Data Pipelines in 50 Tokens - Writing

I built ilo for AI agents to write, but the use case I kept coming back to was data munging. Fetch something from an API, parse it, reshape it, write it somewhere. The kind of task that’s ten lines of Python with three imports, or forty tokens of boilerplate before you get to the actual logic.

ilo v0.7.0 closes that loop. With grp, flat, sum, avg, rgx, and structured wr, the full pipeline is now expressible.

Common data pipeline shape

A data task has five stages:

fetch → parse → transform → aggregate → write

Each stage maps to builtins that already exist or were added in v0.7.0:

Stage	Builtins
Fetch	`get` / `$`, `post`, `env`, `rd`
Parse	`jpar`, `jpth`, `rdb`, `spl`, `rgx`
Transform	`map`, `flt`, `fld`, `srt`, `unq`, `trm`, `flat`
Aggregate	`grp`, `sum`, `avg`
Write	`wr path data "csv"` / `"tsv"` / `"json"`

A real example

Pull JSON from an API, extract prices, group by category, average each group, write to CSV.

The human-readable version:

cat x:?>{a;b}=x;a              -- extract category from record
price x:?>{a;b}=x;b            -- extract price from record
fetch url:t>L ?                 -- fetch JSON, parse, extract items
  data=jpar! ($! url)           -- GET url, parse JSON, auto-unwrap errors
  jpth "$.items[*]" data        -- extract items array via JSON path

proc url:t out:t>R t t          -- full pipeline entry point
  items=fetch! url              -- call fetch, unwrap result
  groups=grp cat items          -- group items by category
  rows=map avg (mvals groups)   -- average each group's prices
  keys=mkeys groups             -- sorted list of category names
  wr out rows "csv"             -- write results as CSV

The version an AI agent would generate:

c x:?>{a;b}=x;a p x:?>{a;b}=x;b f u:t>L ?;d=jpar! ($! u);jpth "$.items[*]" d r u:t o:t>R t t;i=f! u;g=grp c i;v=map avg (mvals g);wr o v "csv"

Same program. The dense form is what the agent emits - no whitespace, no newlines, short names. ilo --expanded reformats it to the version above for humans to read. Both run identically.

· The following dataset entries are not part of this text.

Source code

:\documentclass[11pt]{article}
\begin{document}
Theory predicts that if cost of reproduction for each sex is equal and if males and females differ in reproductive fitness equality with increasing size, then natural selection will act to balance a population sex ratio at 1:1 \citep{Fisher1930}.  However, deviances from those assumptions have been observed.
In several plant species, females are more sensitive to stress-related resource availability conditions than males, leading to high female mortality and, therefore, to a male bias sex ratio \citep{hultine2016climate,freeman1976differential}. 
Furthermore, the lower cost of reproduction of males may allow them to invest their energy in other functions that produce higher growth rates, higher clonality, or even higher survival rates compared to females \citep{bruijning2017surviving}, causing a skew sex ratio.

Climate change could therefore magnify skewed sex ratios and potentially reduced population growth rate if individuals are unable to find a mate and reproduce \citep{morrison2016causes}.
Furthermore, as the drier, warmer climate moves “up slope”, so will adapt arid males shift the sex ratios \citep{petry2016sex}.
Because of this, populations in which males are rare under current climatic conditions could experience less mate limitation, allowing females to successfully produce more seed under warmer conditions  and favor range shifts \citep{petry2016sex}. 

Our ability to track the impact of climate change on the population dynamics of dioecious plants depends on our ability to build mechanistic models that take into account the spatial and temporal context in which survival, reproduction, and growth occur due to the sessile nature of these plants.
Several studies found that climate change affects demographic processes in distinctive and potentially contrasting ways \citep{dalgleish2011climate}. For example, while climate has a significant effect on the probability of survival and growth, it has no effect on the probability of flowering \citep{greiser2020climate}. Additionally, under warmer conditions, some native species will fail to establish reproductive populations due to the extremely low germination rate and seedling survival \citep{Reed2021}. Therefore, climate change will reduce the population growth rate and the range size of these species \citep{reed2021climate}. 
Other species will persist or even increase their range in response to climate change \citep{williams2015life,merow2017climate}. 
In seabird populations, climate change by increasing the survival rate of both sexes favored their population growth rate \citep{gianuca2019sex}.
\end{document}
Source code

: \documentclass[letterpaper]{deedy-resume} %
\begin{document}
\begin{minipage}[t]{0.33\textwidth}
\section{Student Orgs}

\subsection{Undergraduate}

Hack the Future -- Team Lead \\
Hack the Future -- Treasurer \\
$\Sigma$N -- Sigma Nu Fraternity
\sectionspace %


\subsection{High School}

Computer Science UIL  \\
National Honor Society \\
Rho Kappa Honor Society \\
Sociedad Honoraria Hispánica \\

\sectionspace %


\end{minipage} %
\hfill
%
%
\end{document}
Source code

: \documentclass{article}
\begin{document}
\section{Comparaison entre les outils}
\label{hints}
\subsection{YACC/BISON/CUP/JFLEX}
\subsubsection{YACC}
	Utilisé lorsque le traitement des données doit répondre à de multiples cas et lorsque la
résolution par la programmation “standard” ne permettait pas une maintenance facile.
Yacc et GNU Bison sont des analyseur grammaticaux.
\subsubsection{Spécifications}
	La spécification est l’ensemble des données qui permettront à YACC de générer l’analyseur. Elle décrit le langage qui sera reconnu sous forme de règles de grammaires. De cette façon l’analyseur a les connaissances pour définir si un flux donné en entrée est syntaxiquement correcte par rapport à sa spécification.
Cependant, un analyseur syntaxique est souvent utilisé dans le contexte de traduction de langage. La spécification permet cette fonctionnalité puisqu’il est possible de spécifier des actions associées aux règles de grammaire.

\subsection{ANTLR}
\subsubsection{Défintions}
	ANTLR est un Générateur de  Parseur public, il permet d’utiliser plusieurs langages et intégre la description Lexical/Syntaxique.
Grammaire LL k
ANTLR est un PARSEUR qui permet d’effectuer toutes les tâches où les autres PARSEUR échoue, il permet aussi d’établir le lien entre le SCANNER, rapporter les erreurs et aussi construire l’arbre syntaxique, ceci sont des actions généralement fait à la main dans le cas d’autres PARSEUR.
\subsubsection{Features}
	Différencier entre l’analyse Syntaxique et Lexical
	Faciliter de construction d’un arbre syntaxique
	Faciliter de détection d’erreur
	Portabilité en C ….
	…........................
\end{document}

What each new builtin does

grp fn xs groups a list by a key function. Call fn on each element to produce a key, return a map of key to list of elements. This is the operation that makes most data reshaping possible - without it you’re writing manual loops and map insertions.

cl x:n>t;>x 5{"big"}{"small"}   -- classify by threshold
f xs:L n>M t L n;grp cl xs     -- → {"small": [1,3], "big": [8,9]}

sum xs and avg xs are numeric aggregation. sum returns 0 for an empty list. avg errors on empty - there’s no meaningful average of nothing.

f xs:L n>n;sum xs    -- f 1,2,3,4,5 → 15
f xs:L n>n;avg xs    -- f 2,4,6 → 4

flat xs flattens one level of nesting. [[1,2],[3]] becomes [1,2,3]. Non-list elements pass through unchanged. Useful after operations that produce lists of lists - like splitting each line of a file.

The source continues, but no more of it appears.